(TASK BRIEF)
Your copy should match the entries exactly, with the pictures left out.

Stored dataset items
•••••
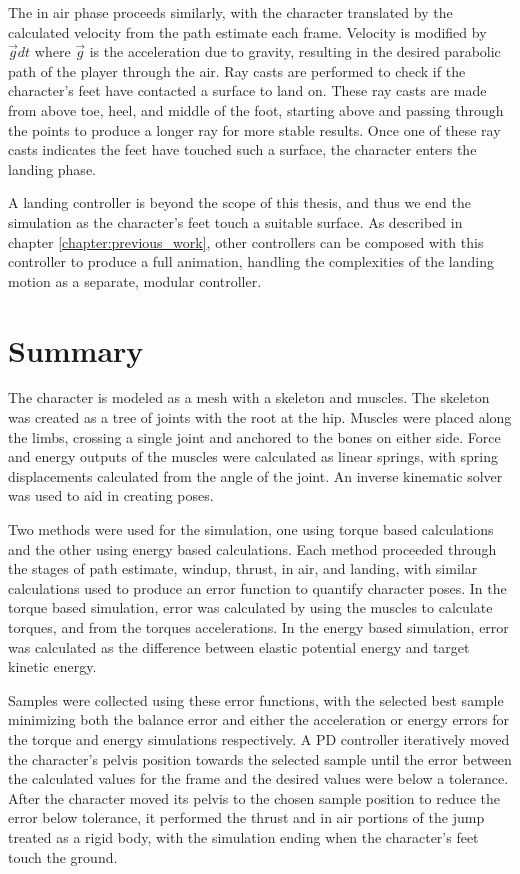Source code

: The in air phase proceeds similarly, with the character translated by the calculated velocity from the path estimate each frame.  Velocity is modified by $\vec{g} dt$ where $\vec{g}$ is the acceleration due to gravity, resulting in the desired parabolic path of the player through the air.  Ray casts are performed to check if the character's feet have contacted a surface to land on.  These ray casts are made from above toe, heel, and middle of the foot, starting above and passing through the points to produce a longer ray for more stable results.  Once one of these ray casts indicates the feet have touched such a surface, the character enters the landing phase.

A landing controller is beyond the scope of this thesis, and thus we end the simulation as the character's feet touch a suitable surface.  As described in chapter \ref{chapter:previous_work}, other controllers can be composed with this controller to produce a full animation, handling the complexities of the landing motion as a separate, modular controller.

\section{Summary}
\label{subsection:animation_summary}
The character is modeled as a mesh with a skeleton and muscles.   The skeleton was created as a tree of joints with the root at the hip.  Muscles were placed along the limbs, crossing a single joint and anchored to the bones on either side.  Force and energy outputs of the muscles were calculated as linear springs, with spring displacements calculated from the angle of the joint.  An inverse kinematic solver was used to aid in creating poses.

Two methods were used for the simulation, one using torque based calculations and the other using energy based calculations.  Each method proceeded through the stages of path estimate, windup, thrust, in air, and landing, with similar calculations used to produce an error function to quantify character poses.  In the torque based simulation, error was calculated by using the muscles to calculate torques, and from the torques accelerations.  In the energy based simulation, error was calculated as the difference between elastic potential energy and target kinetic energy.  

Samples were collected using these error functions, with the selected best sample minimizing both the balance error and either the acceleration or energy errors for the torque and energy simulations respectively.  A PD controller iteratively moved the character's pelvis position towards the selected sample until the error between the calculated values for the frame and the desired values were below a tolerance.  After the character moved its pelvis to the chosen sample position to reduce the error below tolerance, it performed the thrust and in air portions of the jump treated as a rigid body, with the simulation ending when the character's feet touch the ground.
•••••
(SOLUTION FOR THIS EXERCISE)
Source code

: The in air phase proceeds similarly, with the character translated by the calculated velocity from the path estimate each frame.  Velocity is modified by $\vec{g} dt$ where $\vec{g}$ is the acceleration due to gravity, resulting in the desired parabolic path of the player through the air.  Ray casts are performed to check if the character's feet have contacted a surface to land on.  These ray casts are made from above toe, heel, and middle of the foot, starting above and passing through the points to produce a longer ray for more stable results.  Once one of these ray casts indicates the feet have touched such a surface, the character enters the landing phase.

A landing controller is beyond the scope of this thesis, and thus we end the simulation as the character's feet touch a suitable surface.  As described in chapter \ref{chapter:previous_work}, other controllers can be composed with this controller to produce a full animation, handling the complexities of the landing motion as a separate, modular controller.

\section{Summary}
\label{subsection:animation_summary}
The character is modeled as a mesh with a skeleton and muscles.   The skeleton was created as a tree of joints with the root at the hip.  Muscles were placed along the limbs, crossing a single joint and anchored to the bones on either side.  Force and energy outputs of the muscles were calculated as linear springs, with spring displacements calculated from the angle of the joint.  An inverse kinematic solver was used to aid in creating poses.

Two methods were used for the simulation, one using torque based calculations and the other using energy based calculations.  Each method proceeded through the stages of path estimate, windup, thrust, in air, and landing, with similar calculations used to produce an error function to quantify character poses.  In the torque based simulation, error was calculated by using the muscles to calculate torques, and from the torques accelerations.  In the energy based simulation, error was calculated as the difference between elastic potential energy and target kinetic energy.  

Samples were collected using these error functions, with the selected best sample minimizing both the balance error and either the acceleration or energy errors for the torque and energy simulations respectively.  A PD controller iteratively moved the character's pelvis position towards the selected sample until the error between the calculated values for the frame and the desired values were below a tolerance.  After the character moved its pelvis to the chosen sample position to reduce the error below tolerance, it performed the thrust and in air portions of the jump treated as a rigid body, with the simulation ending when the character's feet touch the ground.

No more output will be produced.